---------- PROVIDED RECORDS ----------
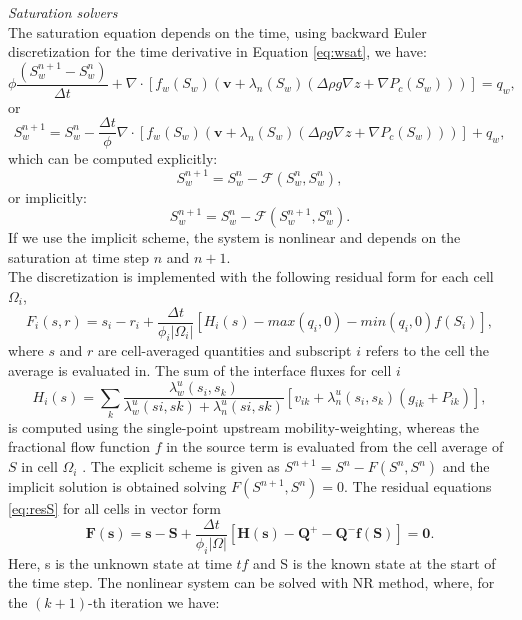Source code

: \documentclass[a4paper,10pt]{report}
\begin{document}
\emph{Saturation solvers}\\
The saturation equation depends on the time, using backward Euler discretization for the time derivative in Equation \ref{eq:wsat}, we have:
\begin{equation}\label{eq:wsat1}
 \phi\frac{( {S}_{w}^{n+1}-{S}_{w}^n)}{\Delta t}+\nabla \cdot [f_w({S}_{w})( \mathbf{v}+\lambda_n({S}_{w})(\Delta  \rho g\nabla z+\nabla P_c({S}_{w})))]= q_w,
\end{equation}
or
\begin{equation*}\label{eq:wsat2}
 {S}_{w}^{n+1}={S}_{w}^n-\frac{\Delta t}{\phi}\nabla \cdot [f_w({S}_{w})( \mathbf{v}+\lambda_n({S}_{w})(\Delta  \rho g\nabla z+\nabla P_c({S}_{w})))]+q_w,
\end{equation*}
which can be computed explicitly:
\begin{equation*}\label{eq:wsat3}
 {S}_{w}^{n+1}={S}_{w}^n-\mathcal{F}({S}_{w}^{n},{S}_{w}^{n}),
\end{equation*}
or implicitly:
\begin{equation*}\label{eq:wsat4}
 {S}_{w}^{n+1}={S}_{w}^n-\mathcal{F}({S}_{w}^{n+1},{S}_{w}^{n}).
\end{equation*}
If we use the implicit scheme, the system is nonlinear and depends on the saturation at time step $n$ and $n+1$.\\
The discretization is implemented with the following residual form for each cell $\Omega_i$,
\begin{equation}\label{eq:resS}
 F_i (s, r) = s_i − r_i +\frac{\Delta t}{\phi_i|\Omega_i|}[H_i (s) − max(q_i, 0) − min(q_i , 0)f (S_i )],
\end{equation}
where $s$ and $r$ are cell-averaged quantities and subscript $i$ refers to
the cell the average is evaluated in. The sum of the interface fluxes for cell $i$ 
\begin{equation}
 H_i (s) =\sum_k \frac{\lambda^u_w (s_i , s_k )}{\lambda^u_w (si , sk ) + \lambda^u_n (si , sk )}[v_{ik} + \lambda^u_n (s_i , s_k )(g_{ik} + P_{ik} )],
\end{equation}
is computed using the single-point upstream mobility-weighting, whereas the fractional flow function $f$ in the source term
is evaluated from the cell average of $S$ in cell $\Omega_i$ . The explicit scheme is given
as $S^{n+1} = S^n −F(S^n , S^n )$ and the implicit solution is obtained solving $F(S^{n+1} , S^{ n}) = 0$. 
The residual equations \eqref{eq:resS} for all cells in vector form
\begin{equation}
 \mathbf{F} (\mathbf{s}) = \mathbf{s} − \mathbf{S} +\frac{\Delta t}{\phi_i|\Omega|}[\mathbf{H} (\mathbf{s}) − \mathbf{Q}^+ − \mathbf{Q}^-\mathbf{f} (\mathbf{S} )]=\mathbf{0}.
\end{equation}
Here, s is the unknown state at time $tf$ and S is the known state at the start
of the time step. The nonlinear system can be solved with NR method, where, for the $(k+1)$-th iteration we have:
\end{document}

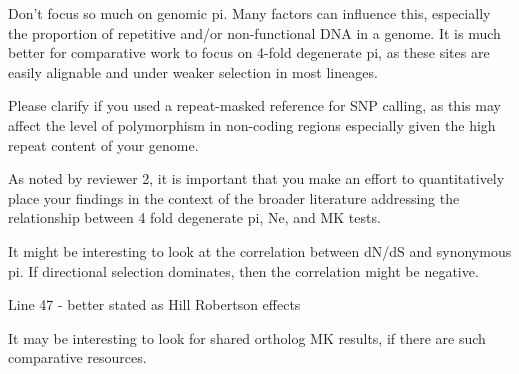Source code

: 
\begin{point}{} %
Don't focus so much on genomic pi. Many factors can influence this,
especially the proportion of repetitive and/or non-functional DNA in a
genome. It is much better for comparative work to focus on 4-fold
degenerate pi, as these sites are easily alignable and under weaker
selection in most lineages.
\end{point}


\begin{point}{} %
Please clarify if you used a repeat-masked reference for SNP calling, as
this may affect the level of polymorphism in non-coding regions
especially given the high repeat content of your genome.
\end{point}


\begin{point}{} %
As noted by reviewer 2, it is important that you make an effort to
quantitatively place your findings in the context of the broader
literature addressing the relationship between 4 fold degenerate pi, Ne,
and MK tests.
\end{point}


\begin{point}{} %
It might be interesting to look at the correlation between dN/dS and
synonymous pi. If directional selection dominates, then the correlation
might be negative.
\end{point}


\begin{point}{} %
Line 47 - better stated as Hill Robertson effects
\end{point}


\begin{point}{} %
It may be interesting to look for shared ortholog MK results, if there
are such comparative resources.
\end{point}


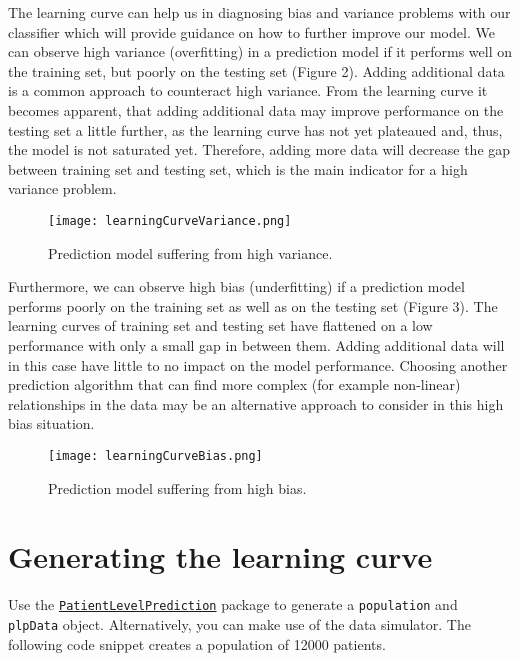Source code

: \documentclass[]{article}
\begin{document}
The learning curve can help us in diagnosing bias and variance problems
with our classifier which will provide guidance on how to further
improve our model. We can observe high variance (overfitting) in a
prediction model if it performs well on the training set, but poorly on
the testing set (Figure 2). Adding additional data is a common approach
to counteract high variance. From the learning curve it becomes
apparent, that adding additional data may improve performance on the
testing set a little further, as the learning curve has not yet
plateaued and, thus, the model is not saturated yet. Therefore, adding
more data will decrease the gap between training set and testing set,
which is the main indicator for a high variance problem.

\begin{figure}
\centering
\texttt{[image: learningCurveVariance.png]}
\caption{Prediction model suffering from high variance.}
\end{figure}

Furthermore, we can observe high bias (underfitting) if a prediction
model performs poorly on the training set as well as on the testing set
(Figure 3). The learning curves of training set and testing set have
flattened on a low performance with only a small gap in between them.
Adding additional data will in this case have little to no impact on the
model performance. Choosing another prediction algorithm that can find
more complex (for example non-linear) relationships in the data may be
an alternative approach to consider in this high bias situation.

\begin{figure}
\centering
\texttt{[image: learningCurveBias.png]}
\caption{Prediction model suffering from high bias.}
\end{figure}

\section{Generating the learning
curve}\label{generating-the-learning-curve}

Use the
\href{http://github.com/OHDSI/PatientLevelPrediction}{\texttt{PatientLevelPrediction}}
package to generate a \texttt{population} and \texttt{plpData} object.
Alternatively, you can make use of the data simulator. The following
code snippet creates a population of 12000 patients.
\end{document}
----------
ACTIVITY: If a record contains a picture, leave the picture out; repeat the record itself exactly.

OUTPUT FOR THIS TASK:
Source code

: \documentclass[a4paper,10pt]{report}
\begin{document}
\emph{Saturation solvers}\\
The saturation equation depends on the time, using backward Euler discretization for the time derivative in Equation \ref{eq:wsat}, we have:
\begin{equation}\label{eq:wsat1}
 \phi\frac{( {S}_{w}^{n+1}-{S}_{w}^n)}{\Delta t}+\nabla \cdot [f_w({S}_{w})( \mathbf{v}+\lambda_n({S}_{w})(\Delta  \rho g\nabla z+\nabla P_c({S}_{w})))]= q_w,
\end{equation}
or
\begin{equation*}\label{eq:wsat2}
 {S}_{w}^{n+1}={S}_{w}^n-\frac{\Delta t}{\phi}\nabla \cdot [f_w({S}_{w})( \mathbf{v}+\lambda_n({S}_{w})(\Delta  \rho g\nabla z+\nabla P_c({S}_{w})))]+q_w,
\end{equation*}
which can be computed explicitly:
\begin{equation*}\label{eq:wsat3}
 {S}_{w}^{n+1}={S}_{w}^n-\mathcal{F}({S}_{w}^{n},{S}_{w}^{n}),
\end{equation*}
or implicitly:
\begin{equation*}\label{eq:wsat4}
 {S}_{w}^{n+1}={S}_{w}^n-\mathcal{F}({S}_{w}^{n+1},{S}_{w}^{n}).
\end{equation*}
If we use the implicit scheme, the system is nonlinear and depends on the saturation at time step $n$ and $n+1$.\\
The discretization is implemented with the following residual form for each cell $\Omega_i$,
\begin{equation}\label{eq:resS}
 F_i (s, r) = s_i − r_i +\frac{\Delta t}{\phi_i|\Omega_i|}[H_i (s) − max(q_i, 0) − min(q_i , 0)f (S_i )],
\end{equation}
where $s$ and $r$ are cell-averaged quantities and subscript $i$ refers to
the cell the average is evaluated in. The sum of the interface fluxes for cell $i$ 
\begin{equation}
 H_i (s) =\sum_k \frac{\lambda^u_w (s_i , s_k )}{\lambda^u_w (si , sk ) + \lambda^u_n (si , sk )}[v_{ik} + \lambda^u_n (s_i , s_k )(g_{ik} + P_{ik} )],
\end{equation}
is computed using the single-point upstream mobility-weighting, whereas the fractional flow function $f$ in the source term
is evaluated from the cell average of $S$ in cell $\Omega_i$ . The explicit scheme is given
as $S^{n+1} = S^n −F(S^n , S^n )$ and the implicit solution is obtained solving $F(S^{n+1} , S^{ n}) = 0$. 
The residual equations \eqref{eq:resS} for all cells in vector form
\begin{equation}
 \mathbf{F} (\mathbf{s}) = \mathbf{s} − \mathbf{S} +\frac{\Delta t}{\phi_i|\Omega|}[\mathbf{H} (\mathbf{s}) − \mathbf{Q}^+ − \mathbf{Q}^-\mathbf{f} (\mathbf{S} )]=\mathbf{0}.
\end{equation}
Here, s is the unknown state at time $tf$ and S is the known state at the start
of the time step. The nonlinear system can be solved with NR method, where, for the $(k+1)$-th iteration we have:
\end{document}

Source code

: 
\begin{point}{} %
Don't focus so much on genomic pi. Many factors can influence this,
especially the proportion of repetitive and/or non-functional DNA in a
genome. It is much better for comparative work to focus on 4-fold
degenerate pi, as these sites are easily alignable and under weaker
selection in most lineages.
\end{point}


\begin{point}{} %
Please clarify if you used a repeat-masked reference for SNP calling, as
this may affect the level of polymorphism in non-coding regions
especially given the high repeat content of your genome.
\end{point}


\begin{point}{} %
As noted by reviewer 2, it is important that you make an effort to
quantitatively place your findings in the context of the broader
literature addressing the relationship between 4 fold degenerate pi, Ne,
and MK tests.
\end{point}


\begin{point}{} %
It might be interesting to look at the correlation between dN/dS and
synonymous pi. If directional selection dominates, then the correlation
might be negative.
\end{point}


\begin{point}{} %
Line 47 - better stated as Hill Robertson effects
\end{point}


\begin{point}{} %
It may be interesting to look for shared ortholog MK results, if there
are such comparative resources.
\end{point}


Source code

: \documentclass[]{article}
\begin{document}
The learning curve can help us in diagnosing bias and variance problems
with our classifier which will provide guidance on how to further
improve our model. We can observe high variance (overfitting) in a
prediction model if it performs well on the training set, but poorly on
the testing set (Figure 2). Adding additional data is a common approach
to counteract high variance. From the learning curve it becomes
apparent, that adding additional data may improve performance on the
testing set a little further, as the learning curve has not yet
plateaued and, thus, the model is not saturated yet. Therefore, adding
more data will decrease the gap between training set and testing set,
which is the main indicator for a high variance problem.

\begin{figure}
\centering
\texttt{[image: learningCurveVariance.png]}
\caption{Prediction model suffering from high variance.}
\end{figure}

Furthermore, we can observe high bias (underfitting) if a prediction
model performs poorly on the training set as well as on the testing set
(Figure 3). The learning curves of training set and testing set have
flattened on a low performance with only a small gap in between them.
Adding additional data will in this case have little to no impact on the
model performance. Choosing another prediction algorithm that can find
more complex (for example non-linear) relationships in the data may be
an alternative approach to consider in this high bias situation.

\begin{figure}
\centering
\texttt{[image: learningCurveBias.png]}
\caption{Prediction model suffering from high bias.}
\end{figure}

\section{Generating the learning
curve}\label{generating-the-learning-curve}

Use the
\href{http://github.com/OHDSI/PatientLevelPrediction}{\texttt{PatientLevelPrediction}}
package to generate a \texttt{population} and \texttt{plpData} object.
Alternatively, you can make use of the data simulator. The following
code snippet creates a population of 12000 patients.
\end{document}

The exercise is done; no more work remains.